Unfortunately, just knowing the average point score % for two opponents doesn’t really predict who will win the set. I honestly thought it would…or that it would fair better than it did. Here’s what I did:
1. Find the point score % average for every team in the dataset
2. Set up all the matchups between teams, per set, as well as tag which team won the set – merged it with our previous dataframe & added the PointScore Differential between the two teams. Again, this is the difference in average PS% between team 1 and team 2 based on their overall data.
3. Because we’re looking at a binary (only 2 outcomes, winning or losing) classification problem, we’re going to use logistic regression.
3a. Specifically, we’re going to use the historical difference in PS% between the two teams to try and predict who will win the set
3b. More specifically, we’re going to split our dataset in two. We’re going to use 80% of the data to build a model – this is called the training set. The other 20% is what we call the testing set. This 20% portion of the data will allow us to see how well our model works at predicting unknown outcomes – the future, for example.
3c. Last thing I swear. Logistic regression is really about probabilities. Given an input, X, what is the % likelihood that Y will occur. In our case, given PS% difference, what is the % likelihood the team will win the set. To this extent, we classify the model as predicting a win if the probability it spits out is >50%. Naturally, if this is not the case, we determine the model predicts a loss. This is seen in the code:
glm.pred <- ifelse(glm.probs > 0.5, 1, 0)
These two charts are the same. The distribution of PS% difference is on the x-axis, the probability of winning the set is on the y-axis.
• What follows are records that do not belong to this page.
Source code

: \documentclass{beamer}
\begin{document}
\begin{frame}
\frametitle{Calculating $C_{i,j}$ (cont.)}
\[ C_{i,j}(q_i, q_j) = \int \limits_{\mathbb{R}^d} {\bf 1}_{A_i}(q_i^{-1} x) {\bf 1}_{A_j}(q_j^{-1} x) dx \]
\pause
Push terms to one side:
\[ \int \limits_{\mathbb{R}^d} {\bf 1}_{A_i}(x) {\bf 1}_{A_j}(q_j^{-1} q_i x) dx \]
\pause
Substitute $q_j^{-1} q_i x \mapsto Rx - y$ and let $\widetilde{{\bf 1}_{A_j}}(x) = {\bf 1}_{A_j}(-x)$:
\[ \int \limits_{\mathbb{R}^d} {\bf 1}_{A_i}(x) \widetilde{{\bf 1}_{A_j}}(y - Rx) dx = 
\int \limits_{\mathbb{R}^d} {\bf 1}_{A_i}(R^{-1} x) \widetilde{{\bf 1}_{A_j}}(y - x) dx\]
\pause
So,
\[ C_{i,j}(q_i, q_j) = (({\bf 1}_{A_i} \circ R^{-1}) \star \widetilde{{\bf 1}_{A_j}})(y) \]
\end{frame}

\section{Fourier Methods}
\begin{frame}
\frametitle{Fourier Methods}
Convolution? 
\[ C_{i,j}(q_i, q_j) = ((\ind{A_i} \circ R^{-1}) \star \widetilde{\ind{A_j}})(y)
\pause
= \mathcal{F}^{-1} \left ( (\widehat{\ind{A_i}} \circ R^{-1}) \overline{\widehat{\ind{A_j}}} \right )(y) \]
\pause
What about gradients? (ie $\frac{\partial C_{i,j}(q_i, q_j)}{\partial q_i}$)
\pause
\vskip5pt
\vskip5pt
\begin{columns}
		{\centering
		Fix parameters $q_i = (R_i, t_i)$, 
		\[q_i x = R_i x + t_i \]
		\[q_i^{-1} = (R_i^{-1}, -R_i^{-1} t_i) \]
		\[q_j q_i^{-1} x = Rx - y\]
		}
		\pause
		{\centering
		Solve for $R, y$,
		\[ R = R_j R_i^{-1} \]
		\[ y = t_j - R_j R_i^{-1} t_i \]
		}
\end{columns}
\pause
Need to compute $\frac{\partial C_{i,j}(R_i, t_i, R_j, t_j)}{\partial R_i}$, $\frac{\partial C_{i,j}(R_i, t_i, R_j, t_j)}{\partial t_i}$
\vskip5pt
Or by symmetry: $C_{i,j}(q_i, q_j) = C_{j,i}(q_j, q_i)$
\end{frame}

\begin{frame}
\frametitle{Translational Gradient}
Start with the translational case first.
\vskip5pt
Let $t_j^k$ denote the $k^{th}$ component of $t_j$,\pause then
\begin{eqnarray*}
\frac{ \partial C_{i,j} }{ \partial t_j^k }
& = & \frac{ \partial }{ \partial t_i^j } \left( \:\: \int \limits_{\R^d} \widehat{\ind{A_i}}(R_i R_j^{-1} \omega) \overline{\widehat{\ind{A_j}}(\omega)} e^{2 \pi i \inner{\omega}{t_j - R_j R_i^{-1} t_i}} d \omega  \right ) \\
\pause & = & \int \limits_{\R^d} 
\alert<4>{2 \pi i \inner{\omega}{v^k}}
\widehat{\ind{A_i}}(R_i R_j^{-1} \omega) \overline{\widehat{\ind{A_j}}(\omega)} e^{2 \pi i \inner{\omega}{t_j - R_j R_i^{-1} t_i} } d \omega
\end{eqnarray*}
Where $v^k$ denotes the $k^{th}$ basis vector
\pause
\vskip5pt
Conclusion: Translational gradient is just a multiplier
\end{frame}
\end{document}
The curve shows that for a given value of x (PS% diff), we expect a probability of y (prob. of winning the set)
4. So, what do these graphs even mean?! First of all, they both represent the same thing. The blue/red curves represent the logistic model we get from the data. Translation: the curve is the probability of winning the set, given the specific PS% difference – and we see that as the PS% difference goes from negative to positive, the team has a higher probability of winning the set. This makes logical sense, right?
5. Reading the charts – if historically a team’s PS% has been 45% and their opponent historically has averaged 40% (…a difference between the two of 5% or 0.05 on our charts) then we find +0.05 on the x-axis and then move up until we hit the curve, then look left at the y-axis to find the probability of winning the set, in this case it looks like it’s just below 75%.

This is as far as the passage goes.